それでは話を聞いてくれる先生がいい先生なのかというと、決してそうとは限りません。
5分診療、ときには3分診療にもなってしまう背景には、どのような実情があるのでしょうか?精神科・心療内科における医療現場の「本音」をお伝えしたいと思います。「いいわけ」に過ぎないかも知れませんが、「たかが5分」を「されど5分」にしていく形を考えていきたいと思います。
どうして5分診察になるのか
精神科・心療内科の診察というと、「話をきいてくれる」と思って受診される患者さんが多いかと思います。実際に受診をしてみると、「話を聞いてくれたのは初診だけ」と感じるクリニックや病院が多いと思います。
それには、診療報酬の問題が関係しています。その中でも、通院精神療法という部分が大きいです。
精神科や心療内科は他の科と違って、検査や薬以外の治療は非常に少ないです。精神科医は言葉を武器に勝負をしているので、「精神療法」という専門的な技能が診療報酬に認められているのです。
ここはよく他の科の医師から批判されるところなのですが、ちゃんと精神療法的な関わりをしている精神科医はたくさんいます。
さて、この通院精神療法の診療報酬点数をみてみましょう。
- 30分以上→通院精神療法(30分超)→400点
- 5分以上→通院精神療法(30分未満)→330点
これが大きな原因です。5分でも29分でも、診療報酬は330点です。そして30分でも1時間でも400点です。1点=10円ですから、30分以上診察しても700円しか変わらないのです。
精神疾患の診察では、患者さんのことを把握していく必要があります。このため、初診は30分以上の診察時間をかけていくことが多いです。ですが再診になると、基本的には5分~10分というのが目安になってしまうのです。
5分診療で儲けているのか?
ここまでのお話しますと、5分診療している病院やクリニックは金儲けしか考えていないのかと思われるかもしれませんが、決してそんな医療機関ばかりではありません。

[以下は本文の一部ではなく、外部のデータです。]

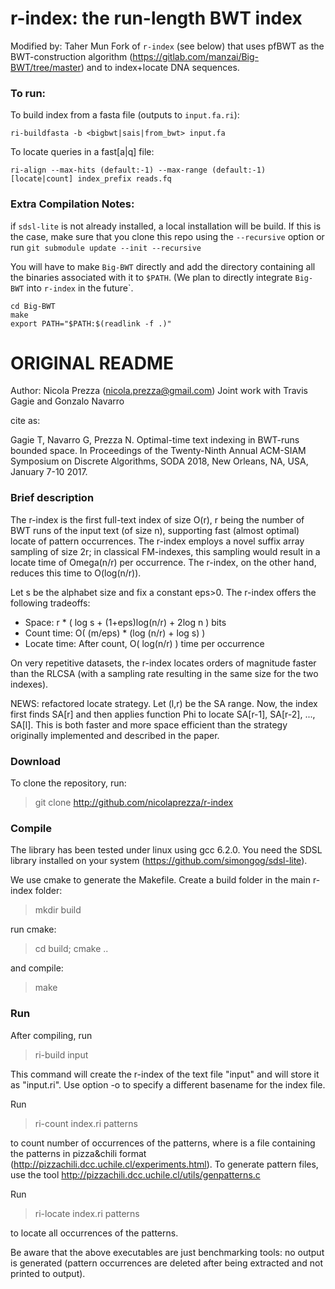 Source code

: r-index: the run-length BWT index
===============

Modified by: Taher Mun
Fork of `r-index` (see below) that uses pfBWT as the BWT-construction algorithm
(https://gitlab.com/manzai/Big-BWT/tree/master) and to index+locate DNA
sequences. 

### To run:

To build index from a fasta file (outputs to `input.fa.ri`):

```
ri-buildfasta -b <bigbwt|sais|from_bwt> input.fa
```


To locate queries in a fast[a|q] file:

```
ri-align --max-hits (default:-1) --max-range (default:-1) [locate|count] index_prefix reads.fq
```


### Extra Compilation Notes:

if `sdsl-lite` is not already installed, a local installation will be build. If
this is the case, make sure that you clone this repo using the `--recursive` option or
run `git submodule update --init --recursive`

You will have to make `Big-BWT` directly and add the directory containing all
the binaries associated with it to `$PATH`. (We plan to directly integrate
`Big-BWT` into `r-index` in the future`.

```
cd Big-BWT
make
export PATH="$PATH:$(readlink -f .)"
```


ORIGINAL README
==============

Author: Nicola Prezza (nicola.prezza@gmail.com)
Joint work with Travis Gagie and Gonzalo Navarro

cite as:

Gagie T, Navarro G, Prezza N. Optimal-time text indexing in BWT-runs bounded space. In Proceedings of the Twenty-Ninth Annual ACM-SIAM Symposium on Discrete Algorithms, SODA 2018, New Orleans, NA, USA, January 7-10 2017.

### Brief description

The r-index is the first full-text index of size O(r), r being the number of BWT runs of the input text (of size n), supporting fast (almost optimal) locate of pattern occurrences. The r-index employs a novel suffix array sampling of size 2r; in classical FM-indexes, this sampling would result in a locate time of Omega(n/r) per occurrence. The r-index, on the other hand, reduces this time to O(log(n/r)).

Let s be the alphabet size and fix a constant eps>0. The r-index offers the following tradeoffs:

- Space: r * ( log s + (1+eps)log(n/r) + 2log n ) bits
- Count time: O( (m/eps) * (log (n/r) + log s) )
- Locate time: After count, O( log(n/r) ) time per occurrence 

On very repetitive datasets, the r-index locates orders of magnitude faster than the RLCSA (with a sampling rate resulting in the same size for the two indexes).

NEWS: refactored locate strategy. Let (l,r) be the SA range. Now, the index first finds SA[r] and then applies function Phi to locate SA[r-1], SA[r-2], ..., SA[l]. This is both faster and more space efficient than the strategy originally implemented and described in the paper.

### Download

To clone the repository, run:

> git clone http://github.com/nicolaprezza/r-index

### Compile

The library has been tested under linux using gcc 6.2.0. You need the SDSL library installed on your system (https://github.com/simongog/sdsl-lite).

We use cmake to generate the Makefile. Create a build folder in the main r-index folder:

> mkdir build

run cmake:

> cd build; cmake ..

and compile:

> make

### Run

After compiling, run 

>  ri-build input

This command will create the r-index of the text file "input" and will store it as "input.ri". Use option -o to specify a different basename for the index file. 

Run

> ri-count index.ri patterns

to count number of occurrences of the patterns, where <patterns> is a file containing the patterns in pizza&chili format (http://pizzachili.dcc.uchile.cl/experiments.html). To generate pattern files, use the tool http://pizzachili.dcc.uchile.cl/utils/genpatterns.c 

Run

> ri-locate index.ri patterns

to locate all occurrences of the patterns.

Be aware that the above executables are just benchmarking tools: no output is generated (pattern occurrences are deleted after being extracted and not printed to output).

まず第一に、このように5分診療もしていかなければ経営が成り立たない制度になっているのです。そして患者さんは増えていってしまうので、必然的にギリギリの時間での診療となってしまいます。
ですからどんなにいい先生でも、5分診療となってしまう患者さんはいるのです。それでも「されど5分の診療」にしていくためには、
- 薬を処方するだけでなくて、一緒に歩いている感じがするか
- 患者さんによって診察時間に違いがあるか
この2つが大切だと感じます。
一緒に歩いている感じがするか
どうしても短い診療時間になると薬での治療が中心となってしまいます。ですから日本の精神医療は、薬物療法がベースになっています。もちろんお薬も大切なのですが、精神療法の積み重ねも大事です。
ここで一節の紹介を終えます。